(Data entries)
----
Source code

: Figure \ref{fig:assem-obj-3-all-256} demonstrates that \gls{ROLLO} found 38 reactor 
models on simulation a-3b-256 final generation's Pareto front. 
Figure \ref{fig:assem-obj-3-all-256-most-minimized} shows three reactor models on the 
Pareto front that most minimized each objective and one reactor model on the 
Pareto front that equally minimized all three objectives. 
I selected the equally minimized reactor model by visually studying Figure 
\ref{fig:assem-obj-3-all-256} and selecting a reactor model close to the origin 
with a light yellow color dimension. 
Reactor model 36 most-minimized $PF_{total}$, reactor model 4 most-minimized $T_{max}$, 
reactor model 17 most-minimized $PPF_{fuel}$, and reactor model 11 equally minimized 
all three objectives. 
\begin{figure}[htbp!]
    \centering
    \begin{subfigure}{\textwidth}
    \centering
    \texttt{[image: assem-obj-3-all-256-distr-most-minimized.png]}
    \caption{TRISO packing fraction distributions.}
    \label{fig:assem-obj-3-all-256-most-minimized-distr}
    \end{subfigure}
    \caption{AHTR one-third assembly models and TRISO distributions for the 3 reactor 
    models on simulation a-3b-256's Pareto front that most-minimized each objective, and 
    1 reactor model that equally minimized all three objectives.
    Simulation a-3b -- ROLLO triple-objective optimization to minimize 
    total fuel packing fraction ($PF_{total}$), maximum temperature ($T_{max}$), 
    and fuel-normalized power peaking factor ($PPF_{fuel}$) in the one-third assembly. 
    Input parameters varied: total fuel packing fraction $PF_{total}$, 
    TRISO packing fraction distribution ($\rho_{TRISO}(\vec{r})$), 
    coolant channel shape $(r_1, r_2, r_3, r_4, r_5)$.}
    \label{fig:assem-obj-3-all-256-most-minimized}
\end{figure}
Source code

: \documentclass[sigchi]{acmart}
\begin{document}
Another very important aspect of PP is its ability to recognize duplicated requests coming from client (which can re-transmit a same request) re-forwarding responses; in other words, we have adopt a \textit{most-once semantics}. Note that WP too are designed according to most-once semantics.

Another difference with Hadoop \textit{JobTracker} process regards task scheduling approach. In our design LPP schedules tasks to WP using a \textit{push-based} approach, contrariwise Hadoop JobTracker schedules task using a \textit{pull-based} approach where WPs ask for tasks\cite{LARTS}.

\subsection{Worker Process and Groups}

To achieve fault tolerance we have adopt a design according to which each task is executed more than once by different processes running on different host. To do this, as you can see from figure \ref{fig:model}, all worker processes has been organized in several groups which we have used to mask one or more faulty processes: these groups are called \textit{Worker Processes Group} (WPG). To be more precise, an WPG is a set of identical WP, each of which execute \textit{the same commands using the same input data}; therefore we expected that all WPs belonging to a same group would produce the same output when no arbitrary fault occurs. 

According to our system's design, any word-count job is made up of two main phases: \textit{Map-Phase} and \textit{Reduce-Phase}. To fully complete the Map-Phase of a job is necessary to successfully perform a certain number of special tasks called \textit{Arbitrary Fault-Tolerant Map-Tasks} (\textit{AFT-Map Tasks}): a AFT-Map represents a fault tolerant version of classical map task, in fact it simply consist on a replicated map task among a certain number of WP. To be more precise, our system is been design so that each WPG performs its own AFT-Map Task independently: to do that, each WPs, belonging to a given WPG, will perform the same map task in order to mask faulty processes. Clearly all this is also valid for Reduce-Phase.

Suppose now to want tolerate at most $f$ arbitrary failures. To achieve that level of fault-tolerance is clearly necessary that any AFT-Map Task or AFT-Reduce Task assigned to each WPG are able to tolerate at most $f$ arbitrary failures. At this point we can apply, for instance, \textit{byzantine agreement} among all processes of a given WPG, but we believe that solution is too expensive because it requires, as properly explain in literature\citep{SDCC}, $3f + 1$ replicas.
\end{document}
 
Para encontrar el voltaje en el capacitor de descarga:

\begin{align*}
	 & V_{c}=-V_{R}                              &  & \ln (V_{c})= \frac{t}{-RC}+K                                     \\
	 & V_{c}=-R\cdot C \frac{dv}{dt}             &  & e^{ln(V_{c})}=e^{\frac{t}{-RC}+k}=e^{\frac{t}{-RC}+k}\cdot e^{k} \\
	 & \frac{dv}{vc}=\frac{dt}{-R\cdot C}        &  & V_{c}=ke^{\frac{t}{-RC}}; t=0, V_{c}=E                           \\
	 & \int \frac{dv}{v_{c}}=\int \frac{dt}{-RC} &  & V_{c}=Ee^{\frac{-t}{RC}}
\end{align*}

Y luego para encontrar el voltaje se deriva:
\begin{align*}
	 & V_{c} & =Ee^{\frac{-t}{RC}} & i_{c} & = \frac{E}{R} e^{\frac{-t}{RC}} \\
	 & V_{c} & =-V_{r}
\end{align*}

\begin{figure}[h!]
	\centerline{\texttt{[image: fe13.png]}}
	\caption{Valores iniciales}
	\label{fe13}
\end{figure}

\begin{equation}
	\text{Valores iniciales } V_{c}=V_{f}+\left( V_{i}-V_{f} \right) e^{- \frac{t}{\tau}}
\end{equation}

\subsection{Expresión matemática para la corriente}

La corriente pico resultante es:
----
_TASK GOAL_:
Reproduce exactly the lines above from the line with "found 38 reactor" to the line with "with a light yellow color dimension.", including both, and add nothing.

_TASK ANSWER_:
: Figure \ref{fig:assem-obj-3-all-256} demonstrates that \gls{ROLLO} found 38 reactor 
models on simulation a-3b-256 final generation's Pareto front. 
Figure \ref{fig:assem-obj-3-all-256-most-minimized} shows three reactor models on the 
Pareto front that most minimized each objective and one reactor model on the 
Pareto front that equally minimized all three objectives. 
I selected the equally minimized reactor model by visually studying Figure 
\ref{fig:assem-obj-3-all-256} and selecting a reactor model close to the origin 
with a light yellow color dimension. 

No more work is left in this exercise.